Разве мы заполучили бы Кафку, если бы Макс Брод послушался последней воли друга и уничтожил рукописи? Или, в совсем иной ситуации, гроссмановскую «Жизнь и судьбу»? Иногда для истории культуры важно не выполнить завещание или чей-то приказ47. А если перед нами три рукописи, одинакового качества и одинаково древних, «надежных», но с десятком разночтений на страницу? Всякий раз издатель принимает решение. И всякий раз – сознательно или несознательно – свое решение он соотносит либо с конкретным автором, если таковой известен, либо с «идеей» автора, в создании текста так или иначе участвовавшего.

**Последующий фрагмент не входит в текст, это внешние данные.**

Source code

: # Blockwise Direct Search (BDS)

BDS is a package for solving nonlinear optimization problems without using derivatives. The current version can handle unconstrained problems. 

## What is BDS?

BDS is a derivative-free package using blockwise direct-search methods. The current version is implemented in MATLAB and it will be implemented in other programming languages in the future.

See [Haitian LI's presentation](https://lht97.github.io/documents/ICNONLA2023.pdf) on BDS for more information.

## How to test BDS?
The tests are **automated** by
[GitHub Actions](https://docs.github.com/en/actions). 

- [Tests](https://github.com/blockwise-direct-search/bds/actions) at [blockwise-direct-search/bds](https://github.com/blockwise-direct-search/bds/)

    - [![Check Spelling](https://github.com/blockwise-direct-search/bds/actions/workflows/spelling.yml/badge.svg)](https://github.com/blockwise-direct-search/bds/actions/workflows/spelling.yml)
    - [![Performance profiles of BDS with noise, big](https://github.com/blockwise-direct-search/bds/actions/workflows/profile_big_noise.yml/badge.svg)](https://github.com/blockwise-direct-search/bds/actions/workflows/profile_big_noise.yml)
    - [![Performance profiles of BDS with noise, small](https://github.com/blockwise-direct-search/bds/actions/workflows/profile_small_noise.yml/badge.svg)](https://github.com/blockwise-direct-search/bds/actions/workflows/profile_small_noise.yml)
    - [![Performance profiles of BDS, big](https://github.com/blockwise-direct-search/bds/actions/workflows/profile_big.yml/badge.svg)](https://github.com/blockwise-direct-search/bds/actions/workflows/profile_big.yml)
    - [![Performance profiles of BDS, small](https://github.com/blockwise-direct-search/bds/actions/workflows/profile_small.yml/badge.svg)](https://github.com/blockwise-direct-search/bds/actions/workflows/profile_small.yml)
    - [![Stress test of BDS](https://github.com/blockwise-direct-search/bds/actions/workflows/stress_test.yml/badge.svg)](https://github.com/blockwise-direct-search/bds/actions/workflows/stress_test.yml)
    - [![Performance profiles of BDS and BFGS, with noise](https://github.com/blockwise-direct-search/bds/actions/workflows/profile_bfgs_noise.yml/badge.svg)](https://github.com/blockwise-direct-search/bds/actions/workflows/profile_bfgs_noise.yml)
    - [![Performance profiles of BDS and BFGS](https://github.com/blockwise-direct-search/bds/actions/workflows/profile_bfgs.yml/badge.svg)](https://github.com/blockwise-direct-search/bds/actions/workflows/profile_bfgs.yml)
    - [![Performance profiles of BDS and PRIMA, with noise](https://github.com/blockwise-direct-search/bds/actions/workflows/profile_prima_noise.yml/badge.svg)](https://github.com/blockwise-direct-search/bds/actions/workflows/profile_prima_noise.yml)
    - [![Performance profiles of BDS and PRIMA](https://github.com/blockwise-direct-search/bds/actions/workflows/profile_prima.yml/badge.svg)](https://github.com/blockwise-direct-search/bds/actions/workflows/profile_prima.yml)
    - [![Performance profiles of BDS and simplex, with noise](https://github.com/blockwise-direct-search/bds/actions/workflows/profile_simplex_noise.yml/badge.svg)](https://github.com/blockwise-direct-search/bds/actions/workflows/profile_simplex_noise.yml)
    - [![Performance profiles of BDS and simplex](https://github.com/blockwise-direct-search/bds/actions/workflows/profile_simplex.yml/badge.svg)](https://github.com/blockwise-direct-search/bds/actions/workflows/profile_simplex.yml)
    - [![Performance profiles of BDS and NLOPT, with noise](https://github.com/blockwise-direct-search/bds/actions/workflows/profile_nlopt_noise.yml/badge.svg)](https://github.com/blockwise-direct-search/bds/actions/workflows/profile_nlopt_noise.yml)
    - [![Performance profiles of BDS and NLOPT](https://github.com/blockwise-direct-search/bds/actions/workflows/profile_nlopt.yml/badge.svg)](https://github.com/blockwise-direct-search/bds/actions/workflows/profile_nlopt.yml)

Взгляд на литературный памятник, чуткий к палеографии и кодикологии, специфичен. Он подсказывает, что писец или писцы, поколения переписчиков – тоже участники жизни интересующего нас произведения, участники если не полноправные, то уж точно дееспособные48. Скромные переписчики «Романа о Розе» из самых добрых побуждений иногда обогащали или слегка меняли рифмы Гильома де Лорриса, ориентируясь на Жана де Мена в качестве напросившегося в соавторы авторитета. Например, кому-то пришло в голову figure («образ») заменить на faiture («изделие») в пассаже о глядящемся в водяное зеркало Нарциссе (ст. 1487, 1558). Возможно, совсем не глупый переписчик думал и о Пигмалионе, которому предстояло действительно «сделать» образ своими руками (20826, 20844), и о «творениях» Природы, которые та выковывает, что твой Гефест (19086). С точки зрения истории идей, замена небезынтересная. Переписчики, словно заправские редакторы наших дней, стремились «причесать» роман для придания ему единства даже на лексическом уровне. Мы же не будем спорить с тем простым фактом, что сегодня книжное дело немыслимо без армии профессиональных и желательно прилично оплачиваемых редакторов?
Итак, иной переписчик или стоящий у него над душой начальник, глава мастерской, подвергает предоставленный ему для копирования текст макияжу. Но что с этим макияжем делать нам, читателям XXI века? В подобных ситуациях компетенция текстолога, чутье критика, право научного издателя вступают в диалог с правами автора, авторов, переписчиков, первопечатников. Диалог мирный, но далеко не всегда простой49. Порой мы ищем автора с такой же одержимостью, с какой историк искусства ищет «школу», «стиль» и «руку»50. И как в истории искусства этой благородной задаче часто приходится поставить границы возможного, так и в реконструкции авторской воли в средневековом тексте вместо архетипа и Ur-Text’a часто мы довольствуемся «открытым произведением», «отсутствующей структурой», воспеваем «хвалу разночтению»51.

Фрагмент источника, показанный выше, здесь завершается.